Locate every line in the material below that has the word "thurtsdn". Copy each of those lines.

======== Record set ========

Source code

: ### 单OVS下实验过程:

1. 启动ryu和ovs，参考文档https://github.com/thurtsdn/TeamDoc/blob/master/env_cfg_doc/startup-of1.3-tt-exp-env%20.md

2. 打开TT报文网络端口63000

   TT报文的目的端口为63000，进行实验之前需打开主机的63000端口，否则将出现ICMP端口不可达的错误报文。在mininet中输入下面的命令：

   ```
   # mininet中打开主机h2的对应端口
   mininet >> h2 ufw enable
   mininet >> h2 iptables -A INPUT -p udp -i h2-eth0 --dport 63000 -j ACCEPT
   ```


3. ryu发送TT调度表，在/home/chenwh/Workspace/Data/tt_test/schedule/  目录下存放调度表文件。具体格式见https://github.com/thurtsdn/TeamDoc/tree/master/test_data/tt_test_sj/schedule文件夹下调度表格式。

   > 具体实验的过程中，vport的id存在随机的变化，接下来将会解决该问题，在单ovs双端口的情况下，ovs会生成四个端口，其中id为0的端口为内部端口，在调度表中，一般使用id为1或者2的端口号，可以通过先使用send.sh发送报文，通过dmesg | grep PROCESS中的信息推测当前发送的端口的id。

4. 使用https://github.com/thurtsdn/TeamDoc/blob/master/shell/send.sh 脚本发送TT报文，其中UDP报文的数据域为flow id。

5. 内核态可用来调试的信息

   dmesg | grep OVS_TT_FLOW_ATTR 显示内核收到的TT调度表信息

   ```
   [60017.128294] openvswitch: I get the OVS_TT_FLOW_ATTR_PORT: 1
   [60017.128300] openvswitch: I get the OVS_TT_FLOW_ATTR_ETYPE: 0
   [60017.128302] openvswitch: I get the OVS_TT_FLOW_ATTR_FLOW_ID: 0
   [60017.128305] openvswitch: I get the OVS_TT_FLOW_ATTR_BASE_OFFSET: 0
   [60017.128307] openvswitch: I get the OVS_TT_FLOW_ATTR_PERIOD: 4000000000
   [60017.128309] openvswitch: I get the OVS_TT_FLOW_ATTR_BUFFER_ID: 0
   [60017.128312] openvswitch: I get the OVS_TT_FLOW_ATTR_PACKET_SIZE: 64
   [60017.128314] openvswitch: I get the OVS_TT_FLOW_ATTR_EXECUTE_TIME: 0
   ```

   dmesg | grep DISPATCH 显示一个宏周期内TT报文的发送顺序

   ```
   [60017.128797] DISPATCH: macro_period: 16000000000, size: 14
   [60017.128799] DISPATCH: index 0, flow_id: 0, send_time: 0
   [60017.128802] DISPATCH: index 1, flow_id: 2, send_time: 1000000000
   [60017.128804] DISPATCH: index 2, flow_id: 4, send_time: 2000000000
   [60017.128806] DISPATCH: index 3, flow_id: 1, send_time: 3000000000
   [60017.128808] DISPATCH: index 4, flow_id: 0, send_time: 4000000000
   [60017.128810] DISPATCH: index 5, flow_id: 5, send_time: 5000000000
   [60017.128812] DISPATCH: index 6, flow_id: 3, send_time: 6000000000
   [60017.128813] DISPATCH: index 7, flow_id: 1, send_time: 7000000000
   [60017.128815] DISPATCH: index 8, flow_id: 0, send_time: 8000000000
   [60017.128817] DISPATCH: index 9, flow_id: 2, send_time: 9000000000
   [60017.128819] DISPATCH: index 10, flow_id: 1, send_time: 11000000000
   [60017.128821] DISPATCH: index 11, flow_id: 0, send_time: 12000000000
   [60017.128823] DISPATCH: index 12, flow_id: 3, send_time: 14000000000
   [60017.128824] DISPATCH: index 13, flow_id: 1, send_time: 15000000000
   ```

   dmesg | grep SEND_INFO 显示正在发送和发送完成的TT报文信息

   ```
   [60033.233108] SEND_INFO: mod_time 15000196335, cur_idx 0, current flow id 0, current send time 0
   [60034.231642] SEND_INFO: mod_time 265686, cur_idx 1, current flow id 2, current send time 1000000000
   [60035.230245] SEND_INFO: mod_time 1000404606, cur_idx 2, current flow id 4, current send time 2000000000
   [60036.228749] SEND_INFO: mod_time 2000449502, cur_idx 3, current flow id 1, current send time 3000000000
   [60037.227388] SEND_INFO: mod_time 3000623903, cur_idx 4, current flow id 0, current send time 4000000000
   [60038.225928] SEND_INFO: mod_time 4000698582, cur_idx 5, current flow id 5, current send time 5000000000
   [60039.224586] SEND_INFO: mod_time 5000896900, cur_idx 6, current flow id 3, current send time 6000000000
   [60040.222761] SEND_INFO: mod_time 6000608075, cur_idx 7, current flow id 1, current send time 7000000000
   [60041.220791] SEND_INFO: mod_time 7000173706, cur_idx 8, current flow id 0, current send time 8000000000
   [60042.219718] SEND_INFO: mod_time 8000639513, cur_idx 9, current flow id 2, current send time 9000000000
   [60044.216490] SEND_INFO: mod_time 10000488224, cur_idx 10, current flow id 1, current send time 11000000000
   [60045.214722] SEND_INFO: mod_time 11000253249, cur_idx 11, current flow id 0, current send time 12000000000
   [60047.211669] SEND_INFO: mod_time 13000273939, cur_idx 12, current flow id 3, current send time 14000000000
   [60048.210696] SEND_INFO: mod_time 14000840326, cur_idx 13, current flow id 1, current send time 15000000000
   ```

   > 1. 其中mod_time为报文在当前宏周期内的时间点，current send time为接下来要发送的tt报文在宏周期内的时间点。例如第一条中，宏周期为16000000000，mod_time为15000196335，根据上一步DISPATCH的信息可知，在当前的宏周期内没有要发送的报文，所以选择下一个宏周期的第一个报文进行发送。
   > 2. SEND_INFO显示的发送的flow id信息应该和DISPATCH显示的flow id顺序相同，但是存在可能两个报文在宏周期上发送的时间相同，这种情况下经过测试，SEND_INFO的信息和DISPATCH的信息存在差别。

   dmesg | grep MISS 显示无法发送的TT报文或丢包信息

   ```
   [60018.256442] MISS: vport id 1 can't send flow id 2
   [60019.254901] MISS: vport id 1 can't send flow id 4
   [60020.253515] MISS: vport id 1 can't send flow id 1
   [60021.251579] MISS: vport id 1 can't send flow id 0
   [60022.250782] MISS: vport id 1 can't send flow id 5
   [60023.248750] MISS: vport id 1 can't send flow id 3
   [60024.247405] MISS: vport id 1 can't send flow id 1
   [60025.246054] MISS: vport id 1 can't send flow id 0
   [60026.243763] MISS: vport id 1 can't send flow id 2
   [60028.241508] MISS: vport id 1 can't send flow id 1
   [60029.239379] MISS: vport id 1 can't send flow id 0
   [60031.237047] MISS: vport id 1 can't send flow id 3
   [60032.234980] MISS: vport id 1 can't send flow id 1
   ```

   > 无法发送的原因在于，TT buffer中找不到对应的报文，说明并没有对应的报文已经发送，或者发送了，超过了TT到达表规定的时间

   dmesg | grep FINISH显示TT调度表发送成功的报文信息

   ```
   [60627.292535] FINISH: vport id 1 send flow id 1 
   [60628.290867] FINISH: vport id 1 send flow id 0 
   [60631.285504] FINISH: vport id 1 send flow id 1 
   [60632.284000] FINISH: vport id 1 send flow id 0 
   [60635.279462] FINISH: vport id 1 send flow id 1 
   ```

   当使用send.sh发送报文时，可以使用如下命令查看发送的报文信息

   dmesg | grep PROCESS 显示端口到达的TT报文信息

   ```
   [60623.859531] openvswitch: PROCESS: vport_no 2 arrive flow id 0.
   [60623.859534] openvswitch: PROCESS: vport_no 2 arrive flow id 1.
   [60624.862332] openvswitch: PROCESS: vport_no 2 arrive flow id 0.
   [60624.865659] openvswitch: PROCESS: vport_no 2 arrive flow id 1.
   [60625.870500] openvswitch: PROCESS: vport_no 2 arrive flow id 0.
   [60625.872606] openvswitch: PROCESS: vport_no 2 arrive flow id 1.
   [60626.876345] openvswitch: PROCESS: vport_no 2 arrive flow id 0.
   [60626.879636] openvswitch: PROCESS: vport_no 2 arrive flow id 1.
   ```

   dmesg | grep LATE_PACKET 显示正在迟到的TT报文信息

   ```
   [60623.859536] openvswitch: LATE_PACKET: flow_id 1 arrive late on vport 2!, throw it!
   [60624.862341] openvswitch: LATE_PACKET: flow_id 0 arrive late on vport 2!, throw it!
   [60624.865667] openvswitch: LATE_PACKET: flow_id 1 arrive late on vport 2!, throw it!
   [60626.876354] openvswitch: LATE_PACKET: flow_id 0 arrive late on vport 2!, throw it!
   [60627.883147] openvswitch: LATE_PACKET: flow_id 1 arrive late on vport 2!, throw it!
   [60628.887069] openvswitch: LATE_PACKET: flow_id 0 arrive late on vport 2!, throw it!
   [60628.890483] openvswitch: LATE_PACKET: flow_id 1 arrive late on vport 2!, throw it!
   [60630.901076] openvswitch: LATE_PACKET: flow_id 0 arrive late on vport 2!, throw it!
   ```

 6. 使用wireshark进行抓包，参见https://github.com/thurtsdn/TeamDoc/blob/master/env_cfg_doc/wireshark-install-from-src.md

========

▶ [Task solution]
1. 启动ryu和ovs，参考文档https://github.com/thurtsdn/TeamDoc/blob/master/env_cfg_doc/startup-of1.3-tt-exp-env%20.md
3. ryu发送TT调度表，在/home/chenwh/Workspace/Data/tt_test/schedule/  目录下存放调度表文件。具体格式见https://github.com/thurtsdn/TeamDoc/tree/master/test_data/tt_test_sj/schedule文件夹下调度表格式。
4. 使用https://github.com/thurtsdn/TeamDoc/blob/master/shell/send.sh 脚本发送TT报文，其中UDP报文的数据域为flow id。
 6. 使用wireshark进行抓包，参见https://github.com/thurtsdn/TeamDoc/blob/master/env_cfg_doc/wireshark-install-from-src.md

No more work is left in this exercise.